◆ **What the task requires**
Take the line with "5. Create new Pull Request" and every line after it in the entries below, and set them down exactly, without any pictures.

◆ **Records shown**
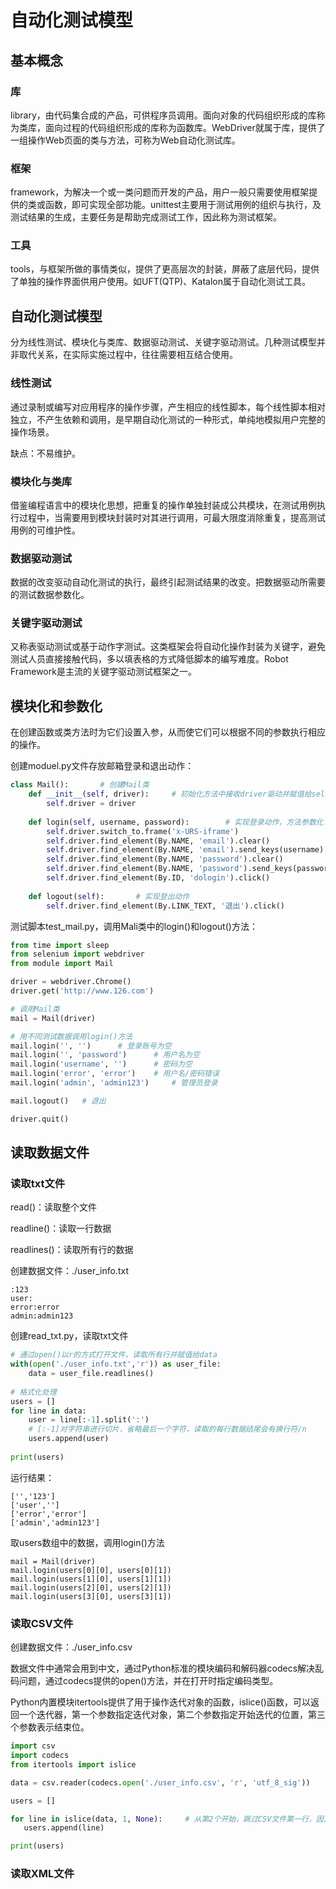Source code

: # 自动化测试模型

## 基本概念

### 库

library，由代码集合成的产品，可供程序员调用。面向对象的代码组织形成的库称为类库，面向过程的代码组织形成的库称为函数库。WebDriver就属于库，提供了一组操作Web页面的类与方法，可称为Web自动化测试库。

### 框架

framework，为解决一个或一类问题而开发的产品，用户一般只需要使用框架提供的类或函数，即可实现全部功能。unittest主要用于测试用例的组织与执行，及测试结果的生成，主要任务是帮助完成测试工作，因此称为测试框架。

### 工具

tools，与框架所做的事情类似，提供了更高层次的封装，屏蔽了底层代码，提供了单独的操作界面供用户使用。如UFT(QTP)、Katalon属于自动化测试工具。

## 自动化测试模型

分为线性测试、模块化与类库、数据驱动测试、关键字驱动测试。几种测试模型并非取代关系，在实际实施过程中，往往需要相互结合使用。

### 线性测试

通过录制或编写对应用程序的操作步骤，产生相应的线性脚本，每个线性脚本相对独立，不产生依赖和调用，是早期自动化测试的一种形式，单纯地模拟用户完整的操作场景。

缺点：不易维护。

### 模块化与类库

借鉴编程语言中的模块化思想，把重复的操作单独封装成公共模块，在测试用例执行过程中，当需要用到模块封装时对其进行调用，可最大限度消除重复，提高测试用例的可维护性。

### 数据驱动测试

数据的改变驱动自动化测试的执行，最终引起测试结果的改变。把数据驱动所需要的测试数据参数化。

### 关键字驱动测试

又称表驱动测试或基于动作字测试。这类框架会将自动化操作封装为关键字，避免测试人员直接接触代码，多以填表格的方式降低脚本的编写难度。Robot Framework是主流的关键字驱动测试框架之一。

## 模块化和参数化

在创建函数或类方法时为它们设置入参，从而使它们可以根据不同的参数执行相应的操作。

创建moduel.py文件存放邮箱登录和退出动作：

```python
class Mail():       # 创建Mail类
    def __init__(self, driver):     # 初始化方法中接收driver驱动并赋值给self.driver
        self.driver = driver
    
    def login(self, username, password):        # 实现登录动作，方法参数化
        self.driver.switch_to.frame('x-URS-iframe')
        self.driver.find_element(By.NAME, 'email').clear()
        self.driver.find_element(By.NAME, 'email').send_keys(username)
        self.driver.find_element(By.NAME, 'password').clear()
        self.driver.find_element(By.NAME, 'password').send_keys(password)
        self.driver.find_element(By.ID, 'dologin').click()
    
    def logout(self):       # 实现登出动作
        self.driver.find_element(By.LINK_TEXT, '退出').click()
```

测试脚本test_mail.py，调用Mali类中的login()和logout()方法：

``` python
from time import sleep
from selenium import webdriver
from module import Mail

driver = webdriver.Chrome()
driver.get('http://www.126.com')

# 调用Mail类
mail = Mail(driver)

# 用不同测试数据调用login()方法
mail.login('', '')      # 登录账号为空
mail.login('', 'password')      # 用户名为空
mail.login('username', '')      # 密码为空
mail.login('error', 'error')    # 用户名/密码错误
mail.login('admin', 'admin123')     # 管理员登录

mail.logout()   # 退出

driver.quit()
```

## 读取数据文件

### 读取txt文件

read()：读取整个文件

readline()：读取一行数据

readlines()：读取所有行的数据

创建数据文件：./user_info.txt

```text
:123
user:
error:error
admin:admin123
```

创建read_txt.py，读取txt文件

``` python
# 通过open()以r的方式打开文件，读取所有行并赋值给data
with(open('./user_info.txt','r')) as user_file:
	data = user_file.readlines()
	
# 格式化处理
users = []
for line in data:
	user = line[:-1].split(':')	
	# [:-1]对字符串进行切片，省略最后一个字符，读取的每行数据结尾会有换行符/n
	users.append(user)
	
print(users)
```

运行结果：

```text
['','123']
['user','']
['error','error']
['admin','admin123']
```

取users数组中的数据，调用login()方法

```
mail = Mail(driver)
mail.login(users[0][0], users[0][1])
mail.login(users[1][0], users[1][1])
mail.login(users[2][0], users[2][1])
mail.login(users[3][0], users[3][1])
```

### 读取CSV文件

创建数据文件：./user_info.csv

数据文件中通常会用到中文，通过Python标准的模块编码和解码器codecs解决乱码问题，通过codecs提供的open()方法，并在打开时指定编码类型。

Python内置模块itertools提供了用于操作迭代对象的函数，islice()函数，可以返回一个迭代器，第一个参数指定迭代对象，第二个参数指定开始迭代的位置，第三个参数表示结束位。

 ``` python
 import csv
 import codecs
 from itertools import islice
 
 data = csv.reader(codecs.open('./user_info.csv', 'r', 'utf_8_sig'))
 
 users = []
 
 for line in islice(data, 1, None):		# 从第2个开始，跳过CSV文件第一行，因为第一行通常是字段名
 	users.append(line)
 
 print(users)
 ```

### 读取XML文件





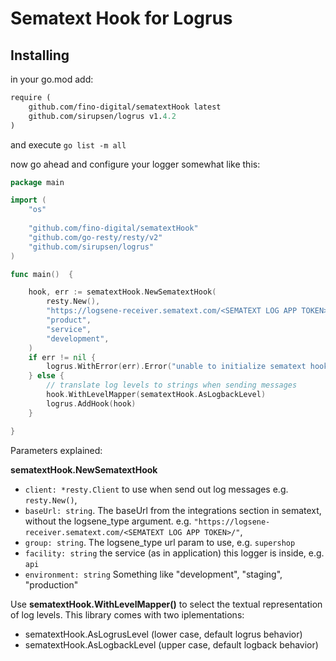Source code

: Sematext Hook for Logrus
==

Installing
---

in your go.mod add:
```go.mod
require (
    github.com/fino-digital/sematextHook latest
    github.com/sirupsen/logrus v1.4.2
)
```

and execute `go list -m all`

now go ahead and configure your logger somewhat like this:

```go
package main

import (
    "os"
    
    "github.com/fino-digital/sematextHook"
    "github.com/go-resty/resty/v2"
    "github.com/sirupsen/logrus"
)

func main()  {    

    hook, err := sematextHook.NewSematextHook(
        resty.New(),
        "https://logsene-receiver.sematext.com/<SEMATEXT LOG APP TOKEN>/",
        "product",
        "service",
        "development",
    )
    if err != nil {
        logrus.WithError(err).Error("unable to initialize sematext hook")
    } else {
        // translate log levels to strings when sending messages 
        hook.WithLevelMapper(sematextHook.AsLogbackLevel)
        logrus.AddHook(hook)
    }

}

```
Parameters explained:

**sematextHook.NewSematextHook**
 * `client: *resty.Client` to use when send out log messages e.g. `resty.New()`,
 * `baseUrl: string`. The baseUrl from the integrations section in sematext, without the logsene_type argument. e.g. `"https://logsene-receiver.sematext.com/<SEMATEXT LOG APP TOKEN>/"`,
 * `group: string`. The logsene_type url param to use, e.g. `supershop`
 * `facility: string` the service (as in application) this logger is inside, e.g. `api`
 * `environment: string` Something like "development", "staging", "production"
 
 Use **sematextHook.WithLevelMapper()** to select the textual representation of log levels.
 This library comes with two iplementations: 
  * sematextHook.AsLogrusLevel (lower case, default logrus behavior)
  * sematextHook.AsLogbackLevel (upper case, default logback behavior)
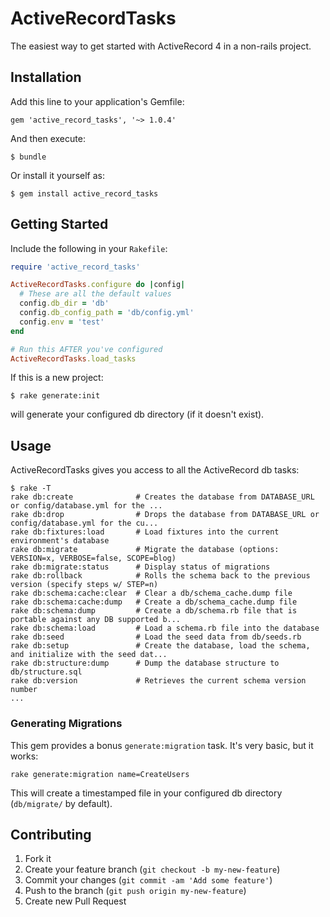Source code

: # ActiveRecordTasks

The easiest way to get started with ActiveRecord 4 in a non-rails project.

## Installation

Add this line to your application's Gemfile:

    gem 'active_record_tasks', '~> 1.0.4'

And then execute:

    $ bundle

Or install it yourself as:

    $ gem install active_record_tasks

## Getting Started

Include the following in your `Rakefile`:

```ruby
require 'active_record_tasks'

ActiveRecordTasks.configure do |config|
  # These are all the default values
  config.db_dir = 'db'
  config.db_config_path = 'db/config.yml'
  config.env = 'test'
end

# Run this AFTER you've configured
ActiveRecordTasks.load_tasks
```

If this is a new project:

```
$ rake generate:init
```

will generate your configured db directory (if it doesn't exist).

## Usage

ActiveRecordTasks gives you access to all the ActiveRecord db tasks:

```
$ rake -T
rake db:create              # Creates the database from DATABASE_URL or config/database.yml for the ...
rake db:drop                # Drops the database from DATABASE_URL or config/database.yml for the cu...
rake db:fixtures:load       # Load fixtures into the current environment's database
rake db:migrate             # Migrate the database (options: VERSION=x, VERBOSE=false, SCOPE=blog)
rake db:migrate:status      # Display status of migrations
rake db:rollback            # Rolls the schema back to the previous version (specify steps w/ STEP=n)
rake db:schema:cache:clear  # Clear a db/schema_cache.dump file
rake db:schema:cache:dump   # Create a db/schema_cache.dump file
rake db:schema:dump         # Create a db/schema.rb file that is portable against any DB supported b...
rake db:schema:load         # Load a schema.rb file into the database
rake db:seed                # Load the seed data from db/seeds.rb
rake db:setup               # Create the database, load the schema, and initialize with the seed dat...
rake db:structure:dump      # Dump the database structure to db/structure.sql
rake db:version             # Retrieves the current schema version number
...
```

### Generating Migrations

This gem provides a bonus `generate:migration` task. It's very basic, but it works:

```
rake generate:migration name=CreateUsers
```

This will create a timestamped file in your configured db directory (`db/migrate/` by default).

## Contributing

1. Fork it
2. Create your feature branch (`git checkout -b my-new-feature`)
3. Commit your changes (`git commit -am 'Add some feature'`)
4. Push to the branch (`git push origin my-new-feature`)
5. Create new Pull Request
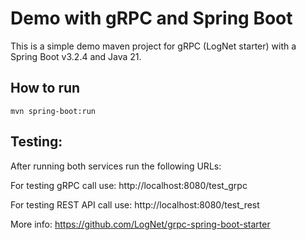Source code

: # Demo with gRPC and Spring Boot 

This is a simple demo maven project for gRPC (LogNet starter) with a Spring Boot v3.2.4 and Java 21.

## How to run

```
mvn spring-boot:run 

```
## Testing:

After running both services
run the following URLs:

For testing gRPC call use:
http://localhost:8080/test_grpc

For testing REST API call use:
http://localhost:8080/test_rest

More info: 
https://github.com/LogNet/grpc-spring-boot-starter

◆ **Written solution**
5. Create new Pull Request
Source code

: # Demo with gRPC and Spring Boot 

This is a simple demo maven project for gRPC (LogNet starter) with a Spring Boot v3.2.4 and Java 21.

## How to run

```
mvn spring-boot:run 

```
## Testing:

After running both services
run the following URLs:

For testing gRPC call use:
http://localhost:8080/test_grpc

For testing REST API call use:
http://localhost:8080/test_rest

More info: 
https://github.com/LogNet/grpc-spring-boot-starter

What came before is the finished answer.